Mark St. John joins news staff at KXLY
By Beverly Vorpahl
and Spokane Chronicle
Reporter Mark St. John, fired by KREM-TV two weeks ago, was hired Friday by KXLY.
St. John, known for giving a personal touch to television news, will be a news/talk host for KXLY-AM Radio and a news reporter and commentator for KXLY-TV. He will assume his new responsibilities in mid-February.
After working 16 years at KREM, St. John was fired by Jan Allen, the station’s news director, who reportedly told the newsman that she didn’t like his writing or on-air image.
For “Newscope,” KXLY-TV’s 5 p.m. news program, St. John will report on news and features. And he will have a 70-second time slot for personal observations on the news, said Jim Frandin, KXLY-TV news director.
In television, where even 30 seconds is costly, “it’s somewhat unique to make a commitment to give a minute or a minute and a half to something that is different,” Frandin said.
St. John also will host the afternoon “drive time” from 3 to 5 p.m. on radio, talking to listeners on the telephone, or interviewing guests in the studio, said Tom Sofio, program director.
Richard Clear, the radio announcer currently working from 3 to 5 p.m., had already informed station officials that he was planning to leave by March 1 to open a pizza shop in the Nine Mile Falls Shopping Center, Sofio said.
It’s been 20 years since St. John worked in radio. At that time, he was employed by KHQ-AM.
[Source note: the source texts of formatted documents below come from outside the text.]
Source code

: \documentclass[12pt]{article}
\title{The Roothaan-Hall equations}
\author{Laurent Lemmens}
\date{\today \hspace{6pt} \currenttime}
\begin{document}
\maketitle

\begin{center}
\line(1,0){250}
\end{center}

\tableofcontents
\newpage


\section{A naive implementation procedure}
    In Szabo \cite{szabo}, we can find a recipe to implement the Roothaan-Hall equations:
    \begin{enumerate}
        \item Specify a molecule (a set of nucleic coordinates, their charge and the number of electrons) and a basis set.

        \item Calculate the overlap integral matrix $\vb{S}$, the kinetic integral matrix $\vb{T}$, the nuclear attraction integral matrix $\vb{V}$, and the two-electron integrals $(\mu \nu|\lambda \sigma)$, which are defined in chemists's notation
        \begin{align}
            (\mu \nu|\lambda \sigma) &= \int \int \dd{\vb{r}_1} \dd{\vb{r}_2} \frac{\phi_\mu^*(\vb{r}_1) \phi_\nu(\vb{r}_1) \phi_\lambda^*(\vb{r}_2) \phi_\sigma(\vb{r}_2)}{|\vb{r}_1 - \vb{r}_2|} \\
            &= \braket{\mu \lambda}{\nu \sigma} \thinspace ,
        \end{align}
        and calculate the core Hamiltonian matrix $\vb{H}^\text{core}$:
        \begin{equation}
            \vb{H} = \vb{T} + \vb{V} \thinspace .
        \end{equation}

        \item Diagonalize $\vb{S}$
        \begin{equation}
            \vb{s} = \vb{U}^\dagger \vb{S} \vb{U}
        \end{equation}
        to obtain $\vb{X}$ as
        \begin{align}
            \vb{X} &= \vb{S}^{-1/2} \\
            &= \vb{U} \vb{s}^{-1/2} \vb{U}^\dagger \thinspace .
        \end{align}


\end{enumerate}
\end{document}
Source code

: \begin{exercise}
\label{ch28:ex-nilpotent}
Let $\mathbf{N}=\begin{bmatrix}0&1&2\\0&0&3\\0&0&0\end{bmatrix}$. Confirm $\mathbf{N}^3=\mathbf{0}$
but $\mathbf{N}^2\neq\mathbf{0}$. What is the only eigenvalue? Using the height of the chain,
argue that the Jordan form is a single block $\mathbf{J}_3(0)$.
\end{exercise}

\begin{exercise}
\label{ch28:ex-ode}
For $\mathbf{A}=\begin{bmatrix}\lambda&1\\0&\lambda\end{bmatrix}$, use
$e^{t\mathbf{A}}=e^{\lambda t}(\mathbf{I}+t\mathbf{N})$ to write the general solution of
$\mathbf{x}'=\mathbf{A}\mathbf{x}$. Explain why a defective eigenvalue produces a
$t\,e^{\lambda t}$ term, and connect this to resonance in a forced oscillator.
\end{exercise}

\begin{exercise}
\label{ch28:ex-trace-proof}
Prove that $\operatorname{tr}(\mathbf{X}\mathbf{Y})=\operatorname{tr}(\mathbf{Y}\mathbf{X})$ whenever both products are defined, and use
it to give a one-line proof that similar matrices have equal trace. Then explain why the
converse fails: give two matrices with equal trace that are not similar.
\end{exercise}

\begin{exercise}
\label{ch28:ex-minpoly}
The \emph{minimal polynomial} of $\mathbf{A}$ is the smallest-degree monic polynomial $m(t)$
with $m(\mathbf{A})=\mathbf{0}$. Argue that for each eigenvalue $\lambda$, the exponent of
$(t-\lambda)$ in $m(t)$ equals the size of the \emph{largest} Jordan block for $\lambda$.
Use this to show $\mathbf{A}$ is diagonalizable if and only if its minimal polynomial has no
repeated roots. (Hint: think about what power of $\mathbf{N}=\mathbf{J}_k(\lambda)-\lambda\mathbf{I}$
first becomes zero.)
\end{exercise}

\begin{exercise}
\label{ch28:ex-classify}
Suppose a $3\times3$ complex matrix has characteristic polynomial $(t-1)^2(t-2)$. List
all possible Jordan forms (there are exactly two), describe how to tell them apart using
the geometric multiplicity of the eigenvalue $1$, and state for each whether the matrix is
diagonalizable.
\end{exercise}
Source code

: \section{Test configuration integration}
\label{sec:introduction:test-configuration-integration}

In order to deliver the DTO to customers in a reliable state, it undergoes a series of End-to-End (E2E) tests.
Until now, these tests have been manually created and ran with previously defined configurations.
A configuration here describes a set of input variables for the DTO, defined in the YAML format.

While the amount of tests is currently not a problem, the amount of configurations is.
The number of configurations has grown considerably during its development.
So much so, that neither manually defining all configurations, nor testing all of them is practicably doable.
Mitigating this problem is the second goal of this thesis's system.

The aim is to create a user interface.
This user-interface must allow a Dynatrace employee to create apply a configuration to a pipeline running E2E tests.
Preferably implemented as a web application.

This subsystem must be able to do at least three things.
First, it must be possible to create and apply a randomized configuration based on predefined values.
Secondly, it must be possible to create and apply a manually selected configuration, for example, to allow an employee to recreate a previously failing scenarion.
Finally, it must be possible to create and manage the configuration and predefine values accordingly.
“I’ve worked at all the stations now except the Union 76 on the corner,” he quipped over the telephone Friday afternoon.
He also admitted to having a bad case of the “jitters,” like an actor has on opening night.
There was an outcry from St. John fans following his dismissal, which was reported in The Spokesman-Review and the Spokane Chronicle.
St. John said he was overwhelmed by the supportive letters sent to the newspapers’ editors and to KREM officials, as well as those he received at home.
“It was gratifying,” he said.
“I had expected to get the traditional gold watch from KREM,” he said. And while losing his job was a traumatic experience, the response he received has “reinforced my ego if nothing else.”
One of the people who responded was Sister Thomas Mary, a retired nun he had featured in one of his stories. St. John said she called him at home to tell him that she had put a note on the bulletin board, reminding the other nuns to remember him in their prayers.
“That almost brought tears to my eyes,” he said.